MH: The bioeconomy offers great promise to improve human health and the quality of life across many domains of activity. At the same time, cutting-edge research taking place in labs around the world may generate risks for humanity. It is vital that all sectors work together to ensure global health security and realize the potential of modern biotechnology. NTI | bio and the World Economic Forum have pursued such efforts through the convening of an international Technical Consortium — which includes extensive industry representation — to advise on the development and testing of a prototype for the international Common Mechanism for DNA synthesis screening.

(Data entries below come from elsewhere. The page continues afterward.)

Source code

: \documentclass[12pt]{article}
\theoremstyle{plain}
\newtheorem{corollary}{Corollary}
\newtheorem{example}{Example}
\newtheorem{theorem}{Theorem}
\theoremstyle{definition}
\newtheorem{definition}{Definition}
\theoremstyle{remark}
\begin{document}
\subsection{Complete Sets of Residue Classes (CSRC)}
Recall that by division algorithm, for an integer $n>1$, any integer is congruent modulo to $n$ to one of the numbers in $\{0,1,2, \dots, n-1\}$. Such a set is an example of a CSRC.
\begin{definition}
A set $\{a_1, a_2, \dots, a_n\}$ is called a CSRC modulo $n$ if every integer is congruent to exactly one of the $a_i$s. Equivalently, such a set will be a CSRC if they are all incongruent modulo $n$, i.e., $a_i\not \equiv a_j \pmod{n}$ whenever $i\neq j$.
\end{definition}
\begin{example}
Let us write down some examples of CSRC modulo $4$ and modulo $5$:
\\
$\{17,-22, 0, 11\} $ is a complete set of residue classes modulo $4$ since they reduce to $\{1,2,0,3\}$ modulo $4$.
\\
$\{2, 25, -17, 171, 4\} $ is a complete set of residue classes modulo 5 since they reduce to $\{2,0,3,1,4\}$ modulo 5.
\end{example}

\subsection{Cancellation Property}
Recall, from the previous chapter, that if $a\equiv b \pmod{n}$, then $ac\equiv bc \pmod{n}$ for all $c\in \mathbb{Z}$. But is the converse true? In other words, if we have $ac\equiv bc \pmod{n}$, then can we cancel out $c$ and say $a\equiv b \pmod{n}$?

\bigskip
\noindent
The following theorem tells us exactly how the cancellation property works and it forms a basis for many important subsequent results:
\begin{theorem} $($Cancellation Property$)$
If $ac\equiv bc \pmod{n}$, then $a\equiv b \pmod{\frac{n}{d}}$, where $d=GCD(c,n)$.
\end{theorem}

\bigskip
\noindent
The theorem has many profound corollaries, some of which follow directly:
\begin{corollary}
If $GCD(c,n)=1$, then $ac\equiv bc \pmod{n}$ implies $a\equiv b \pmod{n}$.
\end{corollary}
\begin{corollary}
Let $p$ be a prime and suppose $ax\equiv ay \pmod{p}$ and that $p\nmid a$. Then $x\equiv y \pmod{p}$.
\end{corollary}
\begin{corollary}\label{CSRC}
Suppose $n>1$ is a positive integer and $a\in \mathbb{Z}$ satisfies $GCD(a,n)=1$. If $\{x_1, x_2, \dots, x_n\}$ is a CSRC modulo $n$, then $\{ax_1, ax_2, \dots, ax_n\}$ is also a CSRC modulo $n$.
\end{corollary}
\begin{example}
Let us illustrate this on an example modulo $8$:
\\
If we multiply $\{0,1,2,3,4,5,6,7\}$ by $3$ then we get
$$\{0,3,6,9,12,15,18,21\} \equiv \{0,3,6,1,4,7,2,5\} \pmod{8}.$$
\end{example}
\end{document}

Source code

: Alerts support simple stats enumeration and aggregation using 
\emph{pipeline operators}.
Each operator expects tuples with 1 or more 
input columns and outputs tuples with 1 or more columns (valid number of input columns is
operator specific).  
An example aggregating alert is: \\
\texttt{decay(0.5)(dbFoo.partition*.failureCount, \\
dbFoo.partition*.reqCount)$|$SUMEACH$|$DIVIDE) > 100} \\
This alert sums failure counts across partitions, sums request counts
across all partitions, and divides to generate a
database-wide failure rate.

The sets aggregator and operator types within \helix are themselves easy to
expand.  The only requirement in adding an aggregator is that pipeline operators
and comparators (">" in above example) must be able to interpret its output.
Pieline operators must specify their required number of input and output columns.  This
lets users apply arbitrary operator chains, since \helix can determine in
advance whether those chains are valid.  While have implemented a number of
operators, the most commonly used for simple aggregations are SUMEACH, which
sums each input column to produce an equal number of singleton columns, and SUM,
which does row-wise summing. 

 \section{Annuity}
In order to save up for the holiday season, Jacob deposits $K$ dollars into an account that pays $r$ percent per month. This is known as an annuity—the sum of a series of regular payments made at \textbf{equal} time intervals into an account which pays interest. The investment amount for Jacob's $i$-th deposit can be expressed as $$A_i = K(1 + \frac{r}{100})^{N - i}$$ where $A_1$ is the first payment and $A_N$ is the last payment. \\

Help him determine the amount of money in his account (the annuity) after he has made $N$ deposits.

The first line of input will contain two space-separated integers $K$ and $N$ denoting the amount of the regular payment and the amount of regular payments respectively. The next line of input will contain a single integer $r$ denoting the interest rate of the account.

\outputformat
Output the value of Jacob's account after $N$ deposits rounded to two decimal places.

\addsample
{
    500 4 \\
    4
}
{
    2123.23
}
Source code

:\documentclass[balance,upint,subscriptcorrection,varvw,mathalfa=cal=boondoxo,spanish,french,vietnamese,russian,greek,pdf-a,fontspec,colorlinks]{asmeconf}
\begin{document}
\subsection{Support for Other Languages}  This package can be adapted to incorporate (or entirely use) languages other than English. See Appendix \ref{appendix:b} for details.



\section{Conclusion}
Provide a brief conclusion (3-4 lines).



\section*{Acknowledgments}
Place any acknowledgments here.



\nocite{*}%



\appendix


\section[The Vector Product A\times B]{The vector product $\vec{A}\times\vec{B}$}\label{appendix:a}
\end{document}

The Consortium focuses on three main goals — identifying baseline DNA sequences and algorithms for screening; developing customer screening guidance; and integrating the Common Mechanism into benchtop synthesis devices. NTI | bio is currently moving forward with initial development of a software prototype for a Common Mechanism that includes a set of reference databases and a screening algorithm. Novel databases of “benign” and “biorisk” sequences have been developed, informed by publicly available literature and industry expertise and inputs. We look forward to launching this prototype as part of the initial scope for IBBIS in late 2022.
Q: Thirteen years ago, you were nominated (and confirmed) as the 21st Commissioner of the FDA. Few positions in government offer a better vantage point, when it comes to emerging technologies in healthcare and the life sciences. What breakthrough innovations in healthcare delivery or technology excite you most?
MH: This is an incredibly exciting time for medical product innovation, in the therapeutics and devices areas, as well as for vaccines. The COVID-19 experience has, of course, been a powerful reminder of what we can achieve when we apply great science to unmet public healthcare and medical care needs, as well as the value of working in partnership across sectors to achieve critical goals.
As for specific emerging technologies and breakthrough innovations, there are too many to list here, but a few examples would include our increasing understanding of the genetic and molecular basis of disease — and life itself — which gives us so many new targets and tools to develop new, more effective interventions.
In addition, advances in information technology provide exciting new strategies for unlocking important information from large data sets to better analyze and monitor medical therapies, as well as to develop new ones. And the explosion of digital technologies is ushering in a new generation of medical devices and systems for monitoring health in non-clinical settings.